WHAT YOU ARE ASKED TO DO
Below are the records; collect from them each line containing the string "Navigate".
====== SUPPLIED RECORDS ======
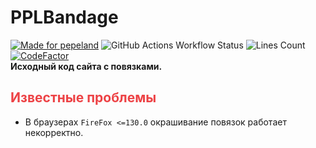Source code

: # PPLBandage
[![Made for pepeland](https://andcool.ru/static/badges/made-for-ppl.svg)](https://pepeland.net)
![GitHub Actions Workflow Status](https://img.shields.io/github/actions/workflow/status/PPLBandage/pplbandage_site/main.yml?style=flat&label=Build%20%26%20Deploy&link=https%3A%2F%2Fgithub.com%2FPPLBandage%2Fpplbandage_site%2Factions)
![Lines Count](https://img.shields.io/endpoint?url=https%3A%2F%2Fghloc.vercel.app%2Fapi%2FPPLBandage%2Fpplbandage_site%2Fbadge%3Ffilter%3D.ts%24%2C.tsx%24%2C.css%24) 
[![CodeFactor](https://www.codefactor.io/repository/github/pplbandage/pplbandage_site/badge/master)](https://www.codefactor.io/repository/github/pplbandage/pplbandage_site/overview/master)  
**Исходный код сайта с повязками.**

<h2 style="color: #ED4245">Известные проблемы</h2>

- В браузерах `FireFox <=130.0` окрашивание повязок работает некорректно.
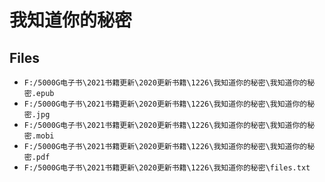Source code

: # 我知道你的秘密

## Files

- `F:/5000G电子书\2021书籍更新\2020更新书籍\1226\我知道你的秘密\我知道你的秘密.epub`
- `F:/5000G电子书\2021书籍更新\2020更新书籍\1226\我知道你的秘密\我知道你的秘密.jpg`
- `F:/5000G电子书\2021书籍更新\2020更新书籍\1226\我知道你的秘密\我知道你的秘密.mobi`
- `F:/5000G电子书\2021书籍更新\2020更新书籍\1226\我知道你的秘密\我知道你的秘密.pdf`
- `F:/5000G电子书\2021书籍更新\2020更新书籍\1226\我知道你的秘密\files.txt`
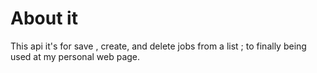 # About it
This api it's for save , create, and delete  jobs from a list ; to finally being used at my personal web page.
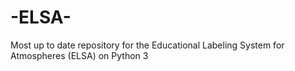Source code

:# -ELSA-
Most up to date repository for the Educational Labeling System for Atmospheres (ELSA) on Python 3
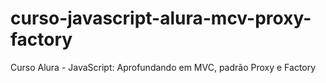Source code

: # curso-javascript-alura-mcv-proxy-factory
Curso Alura - JavaScript: Aprofundando em MVC, padrão Proxy e Factory
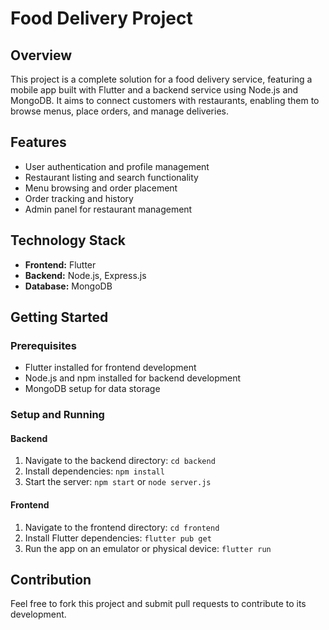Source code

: # Food Delivery Project

## Overview
This project is a complete solution for a food delivery service, featuring a mobile app built with Flutter and a backend service using Node.js and MongoDB. It aims to connect customers with restaurants, enabling them to browse menus, place orders, and manage deliveries.

## Features
- User authentication and profile management
- Restaurant listing and search functionality
- Menu browsing and order placement
- Order tracking and history
- Admin panel for restaurant management

## Technology Stack
- **Frontend:** Flutter
- **Backend:** Node.js, Express.js
- **Database:** MongoDB

## Getting Started

### Prerequisites
- Flutter installed for frontend development
- Node.js and npm installed for backend development
- MongoDB setup for data storage

### Setup and Running

#### Backend
1. Navigate to the backend directory: `cd backend`
2. Install dependencies: `npm install`
3. Start the server: `npm start` or `node server.js`

#### Frontend
1. Navigate to the frontend directory: `cd frontend`
2. Install Flutter dependencies: `flutter pub get`
3. Run the app on an emulator or physical device: `flutter run`

## Contribution
Feel free to fork this project and submit pull requests to contribute to its development.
======
TASK RESULT
1. Navigate to the backend directory: `cd backend`
1. Navigate to the frontend directory: `cd frontend`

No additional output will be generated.